» ACTIVITY
Every record that follows should be written out word for word; the pictures stay out.

» THE DATA
========================

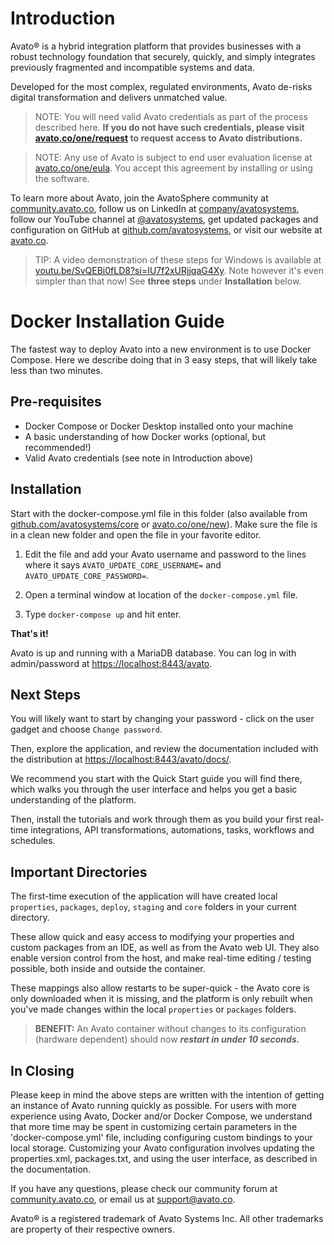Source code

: # Introduction

Avato® is a hybrid integration platform that provides businesses with a robust technology foundation that securely, quickly, and simply integrates previously fragmented and incompatible systems and data.

Developed for the most complex, regulated environments, Avato de-risks digital transformation and delivers unmatched value.

> NOTE: You will need valid Avato credentials as part of the process described here. **If you do not have such credentials,
please visit <a href="https://avato.co/one/request" target="_TOP">avato.co/one/request</a> to request access to Avato distributions.**

> NOTE: Any use of Avato is subject to end user evaluation license at <a href="https://avato.co/one/eula" target="_TOP">avato.co/one/eula</a>.
You accept this agreement by installing or using the software.

To learn more about Avato, join the AvatoSphere community at <a href="https://community.avato.co" target="_TOP">community.avato.co</a>, follow us on LinkedIn at <a href="https://www.linkedin.com/company/avatosystems/" target="_TOP">company/avatosystems</a>, follow our YouTube channel at <a href="https://www.youtube.com/@avatosystems" target="_TOP">@avatosystems</a>, get updated packages and configuration on GitHub at <a href="https://github.com/avatosystems" target="_TOP">github.com/avatosystems</a>, or visit our website at <a href="https://avato.co" target="_TOP">avato.co</a>.

> TIP: A video demonstration of these steps for Windows is available at <a href="https://youtu.be/SvQEBi0fLD8?si=IU7f2xURjjqaG4Xy" target="_TOP">youtu.be/SvQEBi0fLD8?si=IU7f2xURjjqaG4Xy</a>. Note however it's even simpler than that now! See **three steps** under **Installation** below.

# Docker Installation Guide

The fastest way to deploy Avato into a new environment is to use Docker Compose.
Here we describe doing that in 3 easy steps, that will likely take less than two minutes.

##  Pre-requisites

- Docker Compose or Docker Desktop installed onto your machine
- A basic understanding of how Docker works (optional, but recommended!)
- Valid Avato credentials (see note in Introduction above)

## Installation

Start with the docker-compose.yml file in this folder (also available from 
<a href="https://github.com/avatosystems/core" target="_TOP">github.com/avatosystems/core</a> or 
<a href="https://avato.co/one/new" target="_TOP">avato.co/one/new</a>). 
Make sure the file is in a clean new folder and open the file in your favorite editor. 

1. Edit the file and add your Avato username and password to the lines where it says `AVATO_UPDATE_CORE_USERNAME=` and `AVATO_UPDATE_CORE_PASSWORD=`.

2. Open a terminal window at location of the `docker-compose.yml` file.

3. Type `docker-compose up` and hit enter.

**That's it!** 

Avato is up and running with a MariaDB database. You can log in with admin/password at 
<a href="https://localhost:8443/avato" target="_TOP">https://localhost:8443/avato</a>. 
  

## Next Steps

You will likely want to start by changing your password - click on the user gadget and choose `Change password`.

Then, explore the application, and review the documentation included with the distribution at <a href="https://localhost:8443/avato/docs/" target="_TOP">https://localhost:8443/avato/docs/<a/>.

We recommend you start with the Quick Start guide you will find there, which walks you through the user interface and helps you get a basic understanding of the platform. 

Then, install the tutorials and work through them as you build your first real-time integrations, API transformations, automations, tasks, workflows and schedules.

## Important Directories

The first-time execution of the application will have created local `properties`, `packages`, `deploy`, `staging` and `core` folders in your current directory.

These allow quick and easy access to modifying your properties and custom packages from an IDE, as well as from the Avato web UI. They also enable version control from the host, and make real-time editing / testing possible, both inside and outside the container.

These mappings also allow restarts to be super-quick - the Avato core is only downloaded when it is missing, and the platform is only rebuilt when you've made changes within the local `properties` or `packages` folders.

> **BENEFIT:** An Avato container without changes to its configuration (hardware dependent) should now ***restart in under 10 seconds.***

## In Closing

Please keep in mind the above steps are written with the intention of getting an instance of Avato running quickly as
possible. For users with more experience using Avato, Docker and/or Docker Compose, we understand that more time may be spent in
customizing certain parameters in the 'docker-compose.yml' file, including configuring custom bindings to your local storage.
Customizing your Avato configuration involves updating the properties.xml, packages.txt, and using the user interface, as described in the documentation.

If you have any questions, please check our community forum at <a href="https://community.avato.co" target="_TOP">community.avato.co</a>, or email us at <a href="mailto:support@avato.co">support@avato.co</a>.

Avato® is a registered trademark of Avato Systems Inc. All other trademarks are property of their respective owners.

========================

» SOLUTION TO THIS EXERCISE
Source code

: # Introduction

Avato® is a hybrid integration platform that provides businesses with a robust technology foundation that securely, quickly, and simply integrates previously fragmented and incompatible systems and data.

Developed for the most complex, regulated environments, Avato de-risks digital transformation and delivers unmatched value.

> NOTE: You will need valid Avato credentials as part of the process described here. **If you do not have such credentials,
please visit <a href="https://avato.co/one/request" target="_TOP">avato.co/one/request</a> to request access to Avato distributions.**

> NOTE: Any use of Avato is subject to end user evaluation license at <a href="https://avato.co/one/eula" target="_TOP">avato.co/one/eula</a>.
You accept this agreement by installing or using the software.

To learn more about Avato, join the AvatoSphere community at <a href="https://community.avato.co" target="_TOP">community.avato.co</a>, follow us on LinkedIn at <a href="https://www.linkedin.com/company/avatosystems/" target="_TOP">company/avatosystems</a>, follow our YouTube channel at <a href="https://www.youtube.com/@avatosystems" target="_TOP">@avatosystems</a>, get updated packages and configuration on GitHub at <a href="https://github.com/avatosystems" target="_TOP">github.com/avatosystems</a>, or visit our website at <a href="https://avato.co" target="_TOP">avato.co</a>.

> TIP: A video demonstration of these steps for Windows is available at <a href="https://youtu.be/SvQEBi0fLD8?si=IU7f2xURjjqaG4Xy" target="_TOP">youtu.be/SvQEBi0fLD8?si=IU7f2xURjjqaG4Xy</a>. Note however it's even simpler than that now! See **three steps** under **Installation** below.

# Docker Installation Guide

The fastest way to deploy Avato into a new environment is to use Docker Compose.
Here we describe doing that in 3 easy steps, that will likely take less than two minutes.

##  Pre-requisites

- Docker Compose or Docker Desktop installed onto your machine
- A basic understanding of how Docker works (optional, but recommended!)
- Valid Avato credentials (see note in Introduction above)

## Installation

Start with the docker-compose.yml file in this folder (also available from 
<a href="https://github.com/avatosystems/core" target="_TOP">github.com/avatosystems/core</a> or 
<a href="https://avato.co/one/new" target="_TOP">avato.co/one/new</a>). 
Make sure the file is in a clean new folder and open the file in your favorite editor. 

1. Edit the file and add your Avato username and password to the lines where it says `AVATO_UPDATE_CORE_USERNAME=` and `AVATO_UPDATE_CORE_PASSWORD=`.

2. Open a terminal window at location of the `docker-compose.yml` file.

3. Type `docker-compose up` and hit enter.

**That's it!** 

Avato is up and running with a MariaDB database. You can log in with admin/password at 
<a href="https://localhost:8443/avato" target="_TOP">https://localhost:8443/avato</a>. 
  

## Next Steps

You will likely want to start by changing your password - click on the user gadget and choose `Change password`.

Then, explore the application, and review the documentation included with the distribution at <a href="https://localhost:8443/avato/docs/" target="_TOP">https://localhost:8443/avato/docs/<a/>.

We recommend you start with the Quick Start guide you will find there, which walks you through the user interface and helps you get a basic understanding of the platform. 

Then, install the tutorials and work through them as you build your first real-time integrations, API transformations, automations, tasks, workflows and schedules.

## Important Directories

The first-time execution of the application will have created local `properties`, `packages`, `deploy`, `staging` and `core` folders in your current directory.

These allow quick and easy access to modifying your properties and custom packages from an IDE, as well as from the Avato web UI. They also enable version control from the host, and make real-time editing / testing possible, both inside and outside the container.

These mappings also allow restarts to be super-quick - the Avato core is only downloaded when it is missing, and the platform is only rebuilt when you've made changes within the local `properties` or `packages` folders.

> **BENEFIT:** An Avato container without changes to its configuration (hardware dependent) should now ***restart in under 10 seconds.***

## In Closing

Please keep in mind the above steps are written with the intention of getting an instance of Avato running quickly as
possible. For users with more experience using Avato, Docker and/or Docker Compose, we understand that more time may be spent in
customizing certain parameters in the 'docker-compose.yml' file, including configuring custom bindings to your local storage.
Customizing your Avato configuration involves updating the properties.xml, packages.txt, and using the user interface, as described in the documentation.

If you have any questions, please check our community forum at <a href="https://community.avato.co" target="_TOP">community.avato.co</a>, or email us at <a href="mailto:support@avato.co">support@avato.co</a>.

Avato® is a registered trademark of Avato Systems Inc. All other trademarks are property of their respective owners.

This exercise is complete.